→ Work task
After finding the line with "better companion and" in the entries below, retype exactly each line from there through the line with "A hunting dog's", including that final line.

Collected data entries:
====================
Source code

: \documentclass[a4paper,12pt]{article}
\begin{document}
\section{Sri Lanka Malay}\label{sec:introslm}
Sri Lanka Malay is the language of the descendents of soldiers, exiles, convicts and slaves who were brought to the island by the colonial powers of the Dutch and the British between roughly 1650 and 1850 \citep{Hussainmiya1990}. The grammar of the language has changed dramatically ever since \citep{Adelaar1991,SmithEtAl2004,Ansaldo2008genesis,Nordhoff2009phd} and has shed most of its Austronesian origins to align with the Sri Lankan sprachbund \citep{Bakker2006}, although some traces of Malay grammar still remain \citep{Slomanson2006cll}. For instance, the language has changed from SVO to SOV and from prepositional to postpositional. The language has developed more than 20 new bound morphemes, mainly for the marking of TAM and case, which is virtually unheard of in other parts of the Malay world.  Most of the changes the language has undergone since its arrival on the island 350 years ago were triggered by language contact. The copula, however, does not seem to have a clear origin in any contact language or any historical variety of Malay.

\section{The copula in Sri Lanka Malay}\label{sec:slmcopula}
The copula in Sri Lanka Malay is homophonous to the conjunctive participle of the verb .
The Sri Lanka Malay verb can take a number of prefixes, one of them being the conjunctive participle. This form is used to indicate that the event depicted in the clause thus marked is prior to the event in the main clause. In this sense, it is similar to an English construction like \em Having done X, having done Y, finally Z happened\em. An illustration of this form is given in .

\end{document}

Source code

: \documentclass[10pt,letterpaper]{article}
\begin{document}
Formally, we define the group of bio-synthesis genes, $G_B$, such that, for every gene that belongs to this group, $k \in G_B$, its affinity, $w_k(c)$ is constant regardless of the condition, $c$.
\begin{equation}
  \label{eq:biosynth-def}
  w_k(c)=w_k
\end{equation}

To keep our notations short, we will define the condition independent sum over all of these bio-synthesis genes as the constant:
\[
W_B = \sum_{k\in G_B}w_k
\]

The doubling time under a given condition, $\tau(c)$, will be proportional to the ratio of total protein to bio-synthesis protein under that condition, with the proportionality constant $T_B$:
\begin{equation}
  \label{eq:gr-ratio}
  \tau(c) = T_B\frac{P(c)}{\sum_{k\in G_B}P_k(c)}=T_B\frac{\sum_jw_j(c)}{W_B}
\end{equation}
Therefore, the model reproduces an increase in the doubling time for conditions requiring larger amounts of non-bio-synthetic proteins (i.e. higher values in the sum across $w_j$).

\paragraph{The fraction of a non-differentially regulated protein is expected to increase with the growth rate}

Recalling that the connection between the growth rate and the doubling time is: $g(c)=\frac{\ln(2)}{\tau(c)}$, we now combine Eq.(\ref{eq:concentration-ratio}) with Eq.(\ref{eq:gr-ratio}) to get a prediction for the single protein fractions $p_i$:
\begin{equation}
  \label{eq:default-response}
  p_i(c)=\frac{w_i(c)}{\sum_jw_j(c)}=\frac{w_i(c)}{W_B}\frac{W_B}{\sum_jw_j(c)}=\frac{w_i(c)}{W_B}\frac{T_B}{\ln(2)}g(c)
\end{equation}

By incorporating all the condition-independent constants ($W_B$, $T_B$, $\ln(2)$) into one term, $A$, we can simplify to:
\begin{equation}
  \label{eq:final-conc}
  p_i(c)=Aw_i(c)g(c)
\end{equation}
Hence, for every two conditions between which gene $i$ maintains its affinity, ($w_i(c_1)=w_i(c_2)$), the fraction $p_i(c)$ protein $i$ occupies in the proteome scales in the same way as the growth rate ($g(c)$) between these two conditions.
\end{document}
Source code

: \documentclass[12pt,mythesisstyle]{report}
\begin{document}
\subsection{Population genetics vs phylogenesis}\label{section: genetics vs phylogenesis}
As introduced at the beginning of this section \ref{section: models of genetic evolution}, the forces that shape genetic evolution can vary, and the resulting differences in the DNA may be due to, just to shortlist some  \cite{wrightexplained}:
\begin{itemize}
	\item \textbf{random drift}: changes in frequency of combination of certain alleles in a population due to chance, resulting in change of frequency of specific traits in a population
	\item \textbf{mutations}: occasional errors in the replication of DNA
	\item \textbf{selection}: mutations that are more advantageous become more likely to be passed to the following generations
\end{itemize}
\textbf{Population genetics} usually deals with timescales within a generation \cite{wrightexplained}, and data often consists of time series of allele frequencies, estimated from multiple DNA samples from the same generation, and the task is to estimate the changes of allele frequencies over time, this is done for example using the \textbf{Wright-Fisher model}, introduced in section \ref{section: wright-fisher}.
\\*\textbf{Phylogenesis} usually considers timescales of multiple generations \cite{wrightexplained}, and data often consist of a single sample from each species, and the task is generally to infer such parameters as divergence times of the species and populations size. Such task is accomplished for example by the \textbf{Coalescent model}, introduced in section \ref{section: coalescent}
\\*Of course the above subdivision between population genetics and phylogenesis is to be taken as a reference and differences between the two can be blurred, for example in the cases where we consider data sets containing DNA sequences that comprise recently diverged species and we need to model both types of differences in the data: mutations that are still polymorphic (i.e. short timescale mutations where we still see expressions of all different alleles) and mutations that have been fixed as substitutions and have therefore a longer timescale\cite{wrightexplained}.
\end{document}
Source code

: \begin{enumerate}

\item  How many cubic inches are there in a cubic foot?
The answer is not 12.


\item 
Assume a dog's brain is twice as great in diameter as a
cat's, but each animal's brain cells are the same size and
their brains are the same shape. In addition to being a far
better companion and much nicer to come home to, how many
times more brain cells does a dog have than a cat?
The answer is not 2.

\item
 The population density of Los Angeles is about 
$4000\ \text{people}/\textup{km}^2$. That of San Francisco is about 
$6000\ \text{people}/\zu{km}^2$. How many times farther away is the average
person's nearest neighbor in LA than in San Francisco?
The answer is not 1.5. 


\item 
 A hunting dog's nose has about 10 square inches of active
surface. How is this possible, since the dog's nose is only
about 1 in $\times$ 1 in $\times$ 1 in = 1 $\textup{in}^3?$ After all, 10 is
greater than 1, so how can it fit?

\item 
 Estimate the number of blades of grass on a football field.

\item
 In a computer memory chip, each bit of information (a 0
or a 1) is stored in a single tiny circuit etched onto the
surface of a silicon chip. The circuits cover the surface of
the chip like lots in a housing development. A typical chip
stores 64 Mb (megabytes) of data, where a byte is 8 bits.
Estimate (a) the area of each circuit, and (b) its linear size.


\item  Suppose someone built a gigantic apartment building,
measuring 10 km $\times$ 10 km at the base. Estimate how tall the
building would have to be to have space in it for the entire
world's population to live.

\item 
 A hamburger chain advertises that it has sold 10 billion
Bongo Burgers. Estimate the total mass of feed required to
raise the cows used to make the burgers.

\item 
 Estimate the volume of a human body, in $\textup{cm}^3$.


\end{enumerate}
====================
→ Solution for this task
better companion and much nicer to come home to, how many
times more brain cells does a dog have than a cat?
The answer is not 2.

\item
 The population density of Los Angeles is about 
$4000\ \text{people}/\textup{km}^2$. That of San Francisco is about 
$6000\ \text{people}/\zu{km}^2$. How many times farther away is the average
person's nearest neighbor in LA than in San Francisco?
The answer is not 1.5. 


\item 
 A hunting dog's nose has about 10 square inches of active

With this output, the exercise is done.